- _WORK TASK_
Pictures aside, write out every record exactly as it appears.

[Stored data]
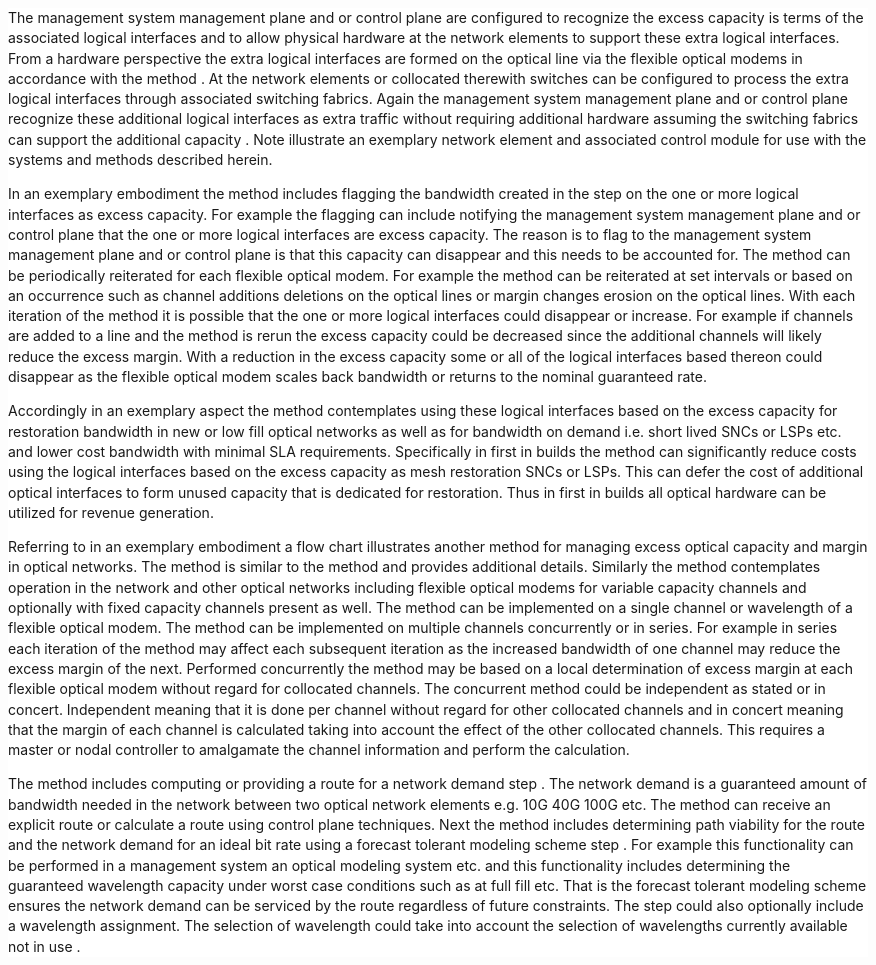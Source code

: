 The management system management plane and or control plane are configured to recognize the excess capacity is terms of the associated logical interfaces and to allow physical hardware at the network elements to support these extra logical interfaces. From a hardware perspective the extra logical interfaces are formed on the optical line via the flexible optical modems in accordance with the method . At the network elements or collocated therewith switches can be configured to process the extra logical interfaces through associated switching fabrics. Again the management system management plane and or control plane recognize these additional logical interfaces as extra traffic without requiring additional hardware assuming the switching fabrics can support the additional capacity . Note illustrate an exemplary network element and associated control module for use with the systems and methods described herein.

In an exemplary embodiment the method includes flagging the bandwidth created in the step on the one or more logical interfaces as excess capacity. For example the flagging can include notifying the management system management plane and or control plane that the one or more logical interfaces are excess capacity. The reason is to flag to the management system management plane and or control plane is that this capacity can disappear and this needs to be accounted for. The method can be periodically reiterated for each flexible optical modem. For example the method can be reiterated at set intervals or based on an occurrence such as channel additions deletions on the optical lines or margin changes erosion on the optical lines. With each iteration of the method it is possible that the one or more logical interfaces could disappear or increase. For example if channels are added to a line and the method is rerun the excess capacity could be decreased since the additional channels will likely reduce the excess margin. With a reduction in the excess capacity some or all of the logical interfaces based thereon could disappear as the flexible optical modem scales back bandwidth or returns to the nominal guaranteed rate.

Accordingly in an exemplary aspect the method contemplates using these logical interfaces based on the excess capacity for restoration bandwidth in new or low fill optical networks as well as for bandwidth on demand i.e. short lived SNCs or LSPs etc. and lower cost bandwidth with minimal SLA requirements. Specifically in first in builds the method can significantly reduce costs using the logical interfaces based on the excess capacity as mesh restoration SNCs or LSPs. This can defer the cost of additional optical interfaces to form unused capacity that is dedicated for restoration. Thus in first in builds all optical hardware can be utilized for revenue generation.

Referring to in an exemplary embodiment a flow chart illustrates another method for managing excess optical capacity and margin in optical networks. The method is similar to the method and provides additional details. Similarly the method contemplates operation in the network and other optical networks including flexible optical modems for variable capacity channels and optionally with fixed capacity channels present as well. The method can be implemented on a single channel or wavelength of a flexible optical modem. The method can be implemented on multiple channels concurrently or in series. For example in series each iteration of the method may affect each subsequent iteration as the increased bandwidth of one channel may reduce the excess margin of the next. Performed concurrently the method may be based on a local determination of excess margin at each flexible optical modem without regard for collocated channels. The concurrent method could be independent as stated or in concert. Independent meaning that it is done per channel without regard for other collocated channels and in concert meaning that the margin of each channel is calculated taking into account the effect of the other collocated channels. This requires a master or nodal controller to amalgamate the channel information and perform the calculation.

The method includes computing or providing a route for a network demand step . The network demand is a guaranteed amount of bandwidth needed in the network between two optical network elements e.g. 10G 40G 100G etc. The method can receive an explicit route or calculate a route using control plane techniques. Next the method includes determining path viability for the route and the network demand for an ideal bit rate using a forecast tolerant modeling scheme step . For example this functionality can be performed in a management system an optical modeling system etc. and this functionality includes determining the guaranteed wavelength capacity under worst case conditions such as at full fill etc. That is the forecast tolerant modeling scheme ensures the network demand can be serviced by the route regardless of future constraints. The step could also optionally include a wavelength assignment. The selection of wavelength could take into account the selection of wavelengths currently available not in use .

- _WRITTEN SOLUTION_
Source code

: The management system management plane and or control plane are configured to recognize the excess capacity is terms of the associated logical interfaces and to allow physical hardware at the network elements to support these extra logical interfaces. From a hardware perspective the extra logical interfaces are formed on the optical line via the flexible optical modems in accordance with the method . At the network elements or collocated therewith switches can be configured to process the extra logical interfaces through associated switching fabrics. Again the management system management plane and or control plane recognize these additional logical interfaces as extra traffic without requiring additional hardware assuming the switching fabrics can support the additional capacity . Note illustrate an exemplary network element and associated control module for use with the systems and methods described herein.

In an exemplary embodiment the method includes flagging the bandwidth created in the step on the one or more logical interfaces as excess capacity. For example the flagging can include notifying the management system management plane and or control plane that the one or more logical interfaces are excess capacity. The reason is to flag to the management system management plane and or control plane is that this capacity can disappear and this needs to be accounted for. The method can be periodically reiterated for each flexible optical modem. For example the method can be reiterated at set intervals or based on an occurrence such as channel additions deletions on the optical lines or margin changes erosion on the optical lines. With each iteration of the method it is possible that the one or more logical interfaces could disappear or increase. For example if channels are added to a line and the method is rerun the excess capacity could be decreased since the additional channels will likely reduce the excess margin. With a reduction in the excess capacity some or all of the logical interfaces based thereon could disappear as the flexible optical modem scales back bandwidth or returns to the nominal guaranteed rate.

Accordingly in an exemplary aspect the method contemplates using these logical interfaces based on the excess capacity for restoration bandwidth in new or low fill optical networks as well as for bandwidth on demand i.e. short lived SNCs or LSPs etc. and lower cost bandwidth with minimal SLA requirements. Specifically in first in builds the method can significantly reduce costs using the logical interfaces based on the excess capacity as mesh restoration SNCs or LSPs. This can defer the cost of additional optical interfaces to form unused capacity that is dedicated for restoration. Thus in first in builds all optical hardware can be utilized for revenue generation.

Referring to in an exemplary embodiment a flow chart illustrates another method for managing excess optical capacity and margin in optical networks. The method is similar to the method and provides additional details. Similarly the method contemplates operation in the network and other optical networks including flexible optical modems for variable capacity channels and optionally with fixed capacity channels present as well. The method can be implemented on a single channel or wavelength of a flexible optical modem. The method can be implemented on multiple channels concurrently or in series. For example in series each iteration of the method may affect each subsequent iteration as the increased bandwidth of one channel may reduce the excess margin of the next. Performed concurrently the method may be based on a local determination of excess margin at each flexible optical modem without regard for collocated channels. The concurrent method could be independent as stated or in concert. Independent meaning that it is done per channel without regard for other collocated channels and in concert meaning that the margin of each channel is calculated taking into account the effect of the other collocated channels. This requires a master or nodal controller to amalgamate the channel information and perform the calculation.

The method includes computing or providing a route for a network demand step . The network demand is a guaranteed amount of bandwidth needed in the network between two optical network elements e.g. 10G 40G 100G etc. The method can receive an explicit route or calculate a route using control plane techniques. Next the method includes determining path viability for the route and the network demand for an ideal bit rate using a forecast tolerant modeling scheme step . For example this functionality can be performed in a management system an optical modeling system etc. and this functionality includes determining the guaranteed wavelength capacity under worst case conditions such as at full fill etc. That is the forecast tolerant modeling scheme ensures the network demand can be serviced by the route regardless of future constraints. The step could also optionally include a wavelength assignment. The selection of wavelength could take into account the selection of wavelengths currently available not in use .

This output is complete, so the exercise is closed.